Tim McCarthy and the Business of Good

Article: What Makes People Give?

Dec 1, 2009 10:32:00 AM / by Tim McCarthy

By David Leonhardt, Published: March 9, 2008, The New York Times
http://www.nytimes.com/2008/03/09/magazine/09Psychology-t.html

Editor's Note: This month's very long feature article should interest both business people and fundraisers alike. Its point is basically that our conventional wisdom tends to be correct - with significant exceptions. [more]

What Makes People Give?
by David Leonhardt

Not long after the 2004 presidential election, John List and Dean Karlan formed an unusual partnership, with the idea of teaching a little-known liberal group how to raise more money. Karlan, an economics professor at Yale who spent much of his time studying global poverty, was himself a liberal and disheartened by President Bush’s re-election. He had given money to this particular group in the past.

List, however, was a political iconoclast who, if anything, tilted to the right. He taught economics at the University of Chicago, which can fairly be described as the center of conservative economic philosophy, and he had recently finished a stint as the environmental expert on President Bush’s Council of Economic Advisers. When he and I were talking on the phone last month, he referred to Karlan, who is a friend of his, as “a left-wing nut” and then let out a laugh.

But List’s interest — and, in truth, Karlan’s main interest — wasn’t to help the liberal group get more money. It was to try to find an answer to a gnawing question: What makes people give their money away?
List and Karlan considered the usual answers (to make the world a better place, to see your name printed in the back of an annual report and the like) too pat, too simple — and sometimes just wrong. Over the years, whenever one of them asked fund-raisers why they did what they did, the responses were vague and unimpressive. There didn’t seem to be much empirical evidence to support the strategies employed by most fund-raisers. So the two economists wondered whether charities were wasting a lot of effort.

The two met a couple of years earlier and talked occasionally about matching gifts, which are a staple of fund-raising. Karlan told List about a $15 million “challenge gift” that an investment banker made to the University of Chicago back in the 1990s, with the stipulation that it would receive the money only if it persuaded other donors to give as well. People around campus, where Karlan was a student at the time, assumed that such a gift would work — that it would cause other donors to give more than they originally planned — but he wasn’t so sure. And it turned out that this was just the sort of problem that List had a reputation for solving.

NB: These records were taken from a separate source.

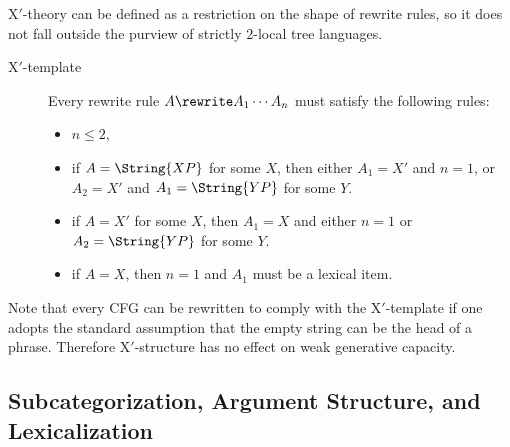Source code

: X$'$-theory can be defined as a restriction on the shape of rewrite rules, so it does not fall outside the purview of strictly $2$-local tree languages.
%
\begin{description}
    \item[X$'$-template] Every rewrite rule $A \rewrite A_1 \cdots A_n$ must satisfy the following rules:
        \begin{itemize}
            \item $n \leq 2$,
            \item if $A = \String{XP}$ for some $X$, then either $A_1 = X'$ and $n = 1$, or $A_2 = X'$ and $A_1 = \String{YP}$ for some $Y$.
            \item if $A = X'$ for some $X$, then $A_1 = X$ and either $n = 1$ or $A_2 = \String{YP}$ for some $Y$.
            \item if $A = X$, then $n = 1$ and $A_1$ must be a lexical item.
        \end{itemize}
\end{description}
%
Note that every CFG can be rewritten to comply with the X$'$-template if one adopts the standard assumption that the empty string can be the head of a phrase.
Therefore X$'$-structure has no effect on weak generative capacity.

\subsection{Subcategorization, Argument Structure, and Lexicalization}

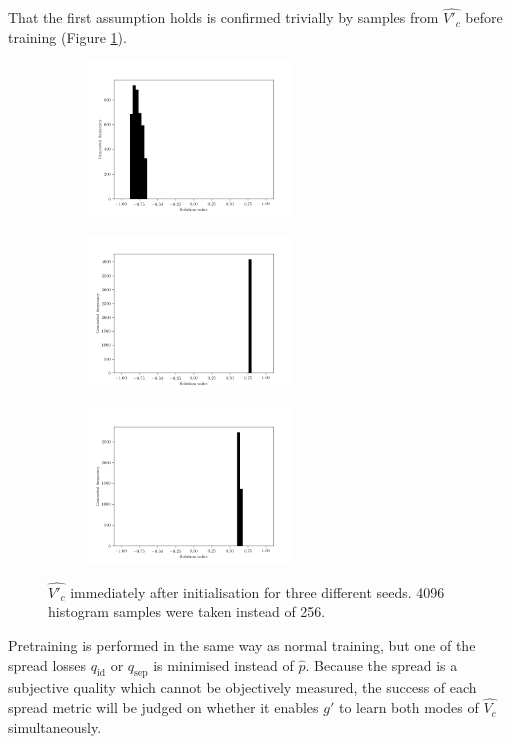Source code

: \documentclass[../../main.tex]{subfiles}
\begin{document}
That the first assumption holds is confirmed trivially by samples from $\hat{V'_c}$ before training (Figure \ref{fig:initialisedGenerator}).
\begin{figure}[H]
    \centering
    \begin{subfigure}[a]{1.\textwidth}
        \centering
        \includegraphics[width=0.6\textwidth]{initialisedGenerator1}
    \end{subfigure}
    \begin{subfigure}[a]{1.\textwidth}
        \centering
        \includegraphics[width=0.6\textwidth]{initialisedGenerator2}
    \end{subfigure}
    \begin{subfigure}[a]{1.\textwidth}
        \centering
        \includegraphics[width=0.6\textwidth]{initialisedGenerator3}
    \end{subfigure}
    \caption{
        $\hat{V'_c}$ immediately after initialisation for three different seeds.
        4096 histogram samples were taken instead of 256.
    }
\label{fig:initialisedGenerator}
\end{figure}
Pretraining is performed in the same way as normal training, but one of the spread losses $q_\text{id}$ or $q_\text{sep}$ is minimised instead of $\hat{p}$.
Because the spread is a subjective quality which cannot be objectively measured, the success of each spread metric will be judged on whether it enables $g'$ to learn both modes of $\hat{V_c}$ simultaneously.
\end{document}
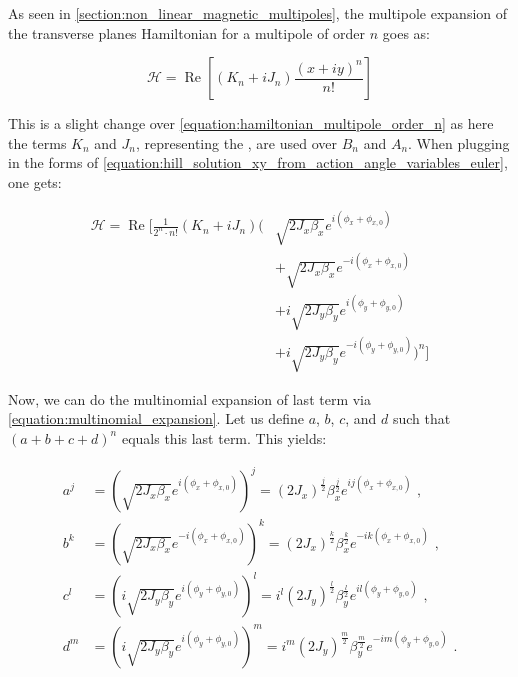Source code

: As seen in \cref{section:non_linear_magnetic_multipoles}, the multipole expansion of the transverse planes Hamiltonian for a multipole of order \(n\) goes as:

\begin{equation}
    \mathcal{H} = \operatorname{Re} \left[ (K_n + i J_n) \frac{(x + i y)^n}{n!} \right]
\end{equation}

This is a slight change over \cref{equation:hamiltonian_multipole_order_n} as here the terms \(K_n\) and \(J_n\), representing the , are used over \(B_n\) and \(A_n\).
When plugging in the forms of \cref{equation:hill_solution_xy_from_action_angle_variables_euler}, one gets:

\begin{equation}
    \begin{aligned}
        \mathcal{H} = \operatorname{Re} \biggl[
            \frac{1}{2^n \cdot n!}  (K_n + iJ_n)
            \biggl(
                & \sqrt{2 J_x \beta_x} e^{i \left( \phi_x + \phi_{x,0} \right)}\\
                & + \sqrt{2 J_x \beta_x} e^{-i \left(\phi_x + \phi_{x,0} \right)}\\
                & + i \sqrt{2 J_y \beta_y} e^{i \left(\phi_y+ \phi_{y,0} \right)} \\
                & + i \sqrt{2 J_y \beta_y} e^{-i \left(\phi_y + \phi_{y,0} \right)} 
            \biggr)^n 
            \biggr]
    \end{aligned}
    \label{equation:hamiltonian_multipole_order_n_xy}
\end{equation}

Now, we can do the multinomial expansion of last term via \cref{equation:multinomial_expansion}.
Let us define \(a\), \(b\), \(c\), and \(d\) such that \(\left( a + b + c + d \right)^n\) equals this last term.
This yields:

\begin{equation}
    \begin{aligned}
        a^j &= \left( \sqrt{2 J_x \beta_x} e^{i \left( \phi_x + \phi_{x,0} \right)} \right)^j = (2 J_x)^{\frac{j}{2}} \beta_x^{\frac{j}{2}} e^{i j \left( \phi_x + \phi_{x,0} \right)} \text{ ,} \\
        b^k &= \left( \sqrt{2 J_x \beta_x} e^{-i \left( \phi_x + \phi_{x,0} \right)} \right)^k = (2 J_x)^{\frac{k}{2}} \beta_x^{\frac{k}{2}} e^{-i k \left( \phi_x + \phi_{x,0} \right)}           \text{ ,} \\
        c^l &= \left( i \sqrt{2 J_y \beta_y} e^{i \left( \phi_y + \phi_{y,0} \right)} \right)^l = i^l  (2 J_y)^{\frac{l}{2}} \beta_y^{\frac{l}{2}} e^{i l \left( \phi_y + \phi_{y,0} \right)}      \text{ ,} \\
        d^m &= \left( i \sqrt{2 J_y \beta_y} e^{i \left( \phi_y + \phi_{y,0} \right)} \right)^m = i^m (2 J_y)^{\frac{m}{2}} \beta_y^{\frac{m}{2}} e^{-i m \left( \phi_y + \phi_{y,0} \right)}      \text{ .} \\
    \end{aligned}
    \label{equation:variables_definition_for_multinomial_expansion}
\end{equation}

Thirty-nine years old, with a boyish face, graying hair and the twang of an upper Midwesterner, List went to college at the University of Wisconsin-Stevens Point, helped by a golf scholarship, while driving trucks during the summer to make money. He became an economist, he told me, because he noticed that the economics professors at Stevens Point spent a lot of time playing golf. “I came from a poor family, and I was thinking about being a stockbroker,” List told me when I met him recently. “When I saw those economists golfing, I thought, I want to do what they do.” But a funny thing happened when he began taking economics classes: he liked them. After Stevens Point, he attended graduate school at the University of Wyoming and then began crisscrossing the country for a series of faculty jobs. By 2004, he had become known as a dedicated researcher — a workaholic, even — and was emerging as the star of a growing little corner of the field, the economics of philanthropy.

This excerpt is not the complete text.